[WHAT YOU HAVE TO DO]: Would you please copy every line below that includes the string "simple"?

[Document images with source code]
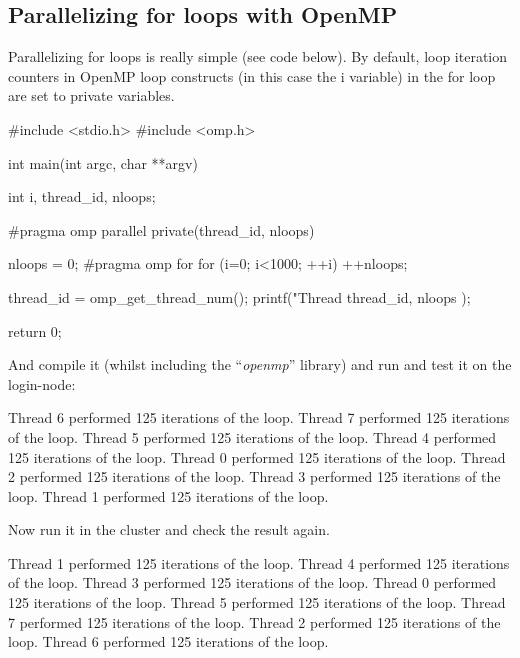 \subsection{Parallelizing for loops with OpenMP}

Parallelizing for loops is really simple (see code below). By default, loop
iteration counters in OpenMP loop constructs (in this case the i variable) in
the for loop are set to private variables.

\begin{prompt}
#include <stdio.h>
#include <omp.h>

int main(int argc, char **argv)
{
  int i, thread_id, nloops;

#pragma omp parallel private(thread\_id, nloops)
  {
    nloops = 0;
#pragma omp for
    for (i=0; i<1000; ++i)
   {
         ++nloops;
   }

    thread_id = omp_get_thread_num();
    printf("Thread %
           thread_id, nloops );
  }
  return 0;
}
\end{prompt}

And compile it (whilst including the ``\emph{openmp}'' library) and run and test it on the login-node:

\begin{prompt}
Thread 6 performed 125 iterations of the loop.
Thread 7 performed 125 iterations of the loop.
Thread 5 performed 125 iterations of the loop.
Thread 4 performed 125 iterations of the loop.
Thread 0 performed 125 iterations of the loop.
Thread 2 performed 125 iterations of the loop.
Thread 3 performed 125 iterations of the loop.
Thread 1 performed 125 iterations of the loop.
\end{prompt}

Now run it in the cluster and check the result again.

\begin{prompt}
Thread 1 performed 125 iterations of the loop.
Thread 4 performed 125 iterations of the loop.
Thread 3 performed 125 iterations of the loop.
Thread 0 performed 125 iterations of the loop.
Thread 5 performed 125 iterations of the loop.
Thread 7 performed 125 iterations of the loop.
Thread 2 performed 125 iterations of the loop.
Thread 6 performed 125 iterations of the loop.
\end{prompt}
* * *
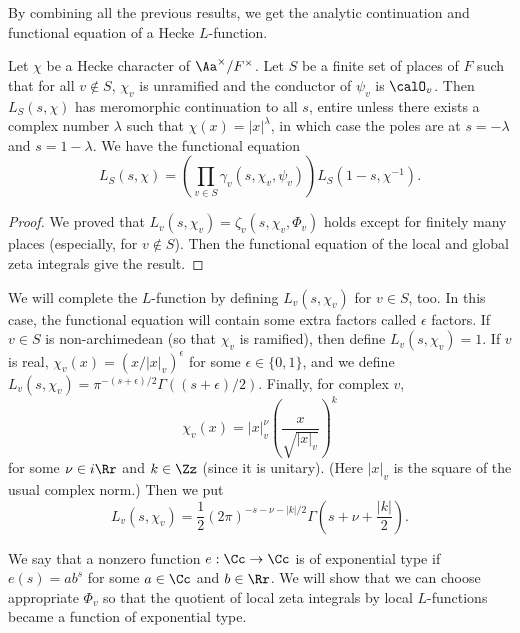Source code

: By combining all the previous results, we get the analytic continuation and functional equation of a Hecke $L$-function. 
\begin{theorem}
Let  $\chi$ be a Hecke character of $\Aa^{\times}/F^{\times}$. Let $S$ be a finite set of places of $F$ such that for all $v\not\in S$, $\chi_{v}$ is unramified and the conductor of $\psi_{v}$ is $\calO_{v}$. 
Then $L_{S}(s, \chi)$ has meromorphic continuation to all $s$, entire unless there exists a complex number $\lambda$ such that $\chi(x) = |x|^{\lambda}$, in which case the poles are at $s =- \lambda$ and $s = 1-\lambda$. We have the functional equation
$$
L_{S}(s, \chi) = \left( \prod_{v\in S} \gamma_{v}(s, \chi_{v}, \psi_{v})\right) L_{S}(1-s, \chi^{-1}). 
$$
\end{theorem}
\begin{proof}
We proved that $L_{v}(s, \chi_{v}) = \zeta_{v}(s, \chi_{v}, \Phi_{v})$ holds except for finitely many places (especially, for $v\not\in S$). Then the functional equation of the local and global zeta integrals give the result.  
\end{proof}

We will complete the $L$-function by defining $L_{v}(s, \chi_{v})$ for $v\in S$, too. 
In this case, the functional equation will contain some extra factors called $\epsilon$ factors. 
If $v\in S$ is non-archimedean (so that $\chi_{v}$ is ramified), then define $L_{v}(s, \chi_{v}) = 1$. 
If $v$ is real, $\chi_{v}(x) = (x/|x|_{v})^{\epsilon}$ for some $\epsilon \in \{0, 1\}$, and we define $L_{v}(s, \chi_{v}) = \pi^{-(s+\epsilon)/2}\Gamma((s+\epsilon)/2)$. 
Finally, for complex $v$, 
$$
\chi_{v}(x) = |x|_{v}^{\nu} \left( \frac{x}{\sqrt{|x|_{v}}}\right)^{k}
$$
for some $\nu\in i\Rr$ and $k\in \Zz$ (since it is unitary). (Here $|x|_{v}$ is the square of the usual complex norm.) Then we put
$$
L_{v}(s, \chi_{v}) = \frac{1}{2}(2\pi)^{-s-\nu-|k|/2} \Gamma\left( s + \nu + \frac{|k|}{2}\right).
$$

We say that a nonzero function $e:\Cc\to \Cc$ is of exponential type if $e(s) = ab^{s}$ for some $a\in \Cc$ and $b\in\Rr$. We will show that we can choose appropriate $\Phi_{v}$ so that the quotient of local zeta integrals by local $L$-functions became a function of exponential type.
--
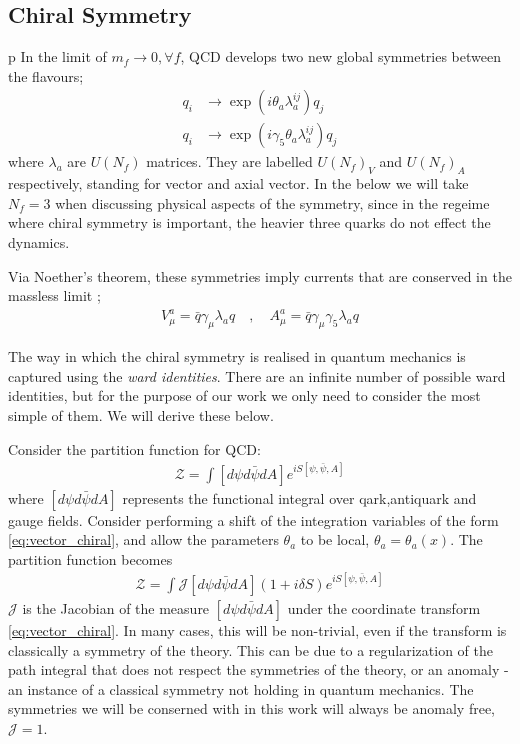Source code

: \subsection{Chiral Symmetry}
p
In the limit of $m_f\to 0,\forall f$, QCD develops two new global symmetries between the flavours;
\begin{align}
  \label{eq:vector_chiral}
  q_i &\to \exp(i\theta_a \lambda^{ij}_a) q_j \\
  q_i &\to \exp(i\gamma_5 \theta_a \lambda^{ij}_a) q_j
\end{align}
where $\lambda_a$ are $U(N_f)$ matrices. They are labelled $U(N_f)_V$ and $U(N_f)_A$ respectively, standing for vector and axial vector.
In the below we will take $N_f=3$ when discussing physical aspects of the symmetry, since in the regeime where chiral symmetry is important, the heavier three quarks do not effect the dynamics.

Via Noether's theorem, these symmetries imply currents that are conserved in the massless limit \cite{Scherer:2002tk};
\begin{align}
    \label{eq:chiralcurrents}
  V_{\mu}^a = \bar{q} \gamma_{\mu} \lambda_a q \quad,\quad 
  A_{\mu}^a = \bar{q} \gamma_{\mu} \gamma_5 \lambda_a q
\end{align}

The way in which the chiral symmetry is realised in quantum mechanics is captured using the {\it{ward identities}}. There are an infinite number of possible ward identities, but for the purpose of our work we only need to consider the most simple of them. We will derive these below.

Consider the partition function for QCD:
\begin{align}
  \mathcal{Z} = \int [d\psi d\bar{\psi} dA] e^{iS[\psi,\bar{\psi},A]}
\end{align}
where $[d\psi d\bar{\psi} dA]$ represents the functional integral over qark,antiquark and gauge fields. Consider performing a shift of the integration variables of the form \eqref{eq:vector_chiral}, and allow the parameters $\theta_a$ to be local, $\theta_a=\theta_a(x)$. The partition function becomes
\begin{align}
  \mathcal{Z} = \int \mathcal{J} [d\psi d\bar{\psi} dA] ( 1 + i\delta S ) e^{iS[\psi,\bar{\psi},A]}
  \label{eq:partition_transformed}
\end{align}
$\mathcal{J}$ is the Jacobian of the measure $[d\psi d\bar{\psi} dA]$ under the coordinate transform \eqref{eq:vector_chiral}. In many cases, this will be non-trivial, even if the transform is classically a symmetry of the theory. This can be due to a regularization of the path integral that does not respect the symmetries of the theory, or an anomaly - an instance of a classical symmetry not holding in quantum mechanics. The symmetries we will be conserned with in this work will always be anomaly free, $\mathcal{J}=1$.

[WRITTEN SOLUTION]:
Parallelizing for loops is really simple (see code below). By default, loop
The way in which the chiral symmetry is realised in quantum mechanics is captured using the {\it{ward identities}}. There are an infinite number of possible ward identities, but for the purpose of our work we only need to consider the most simple of them. We will derive these below.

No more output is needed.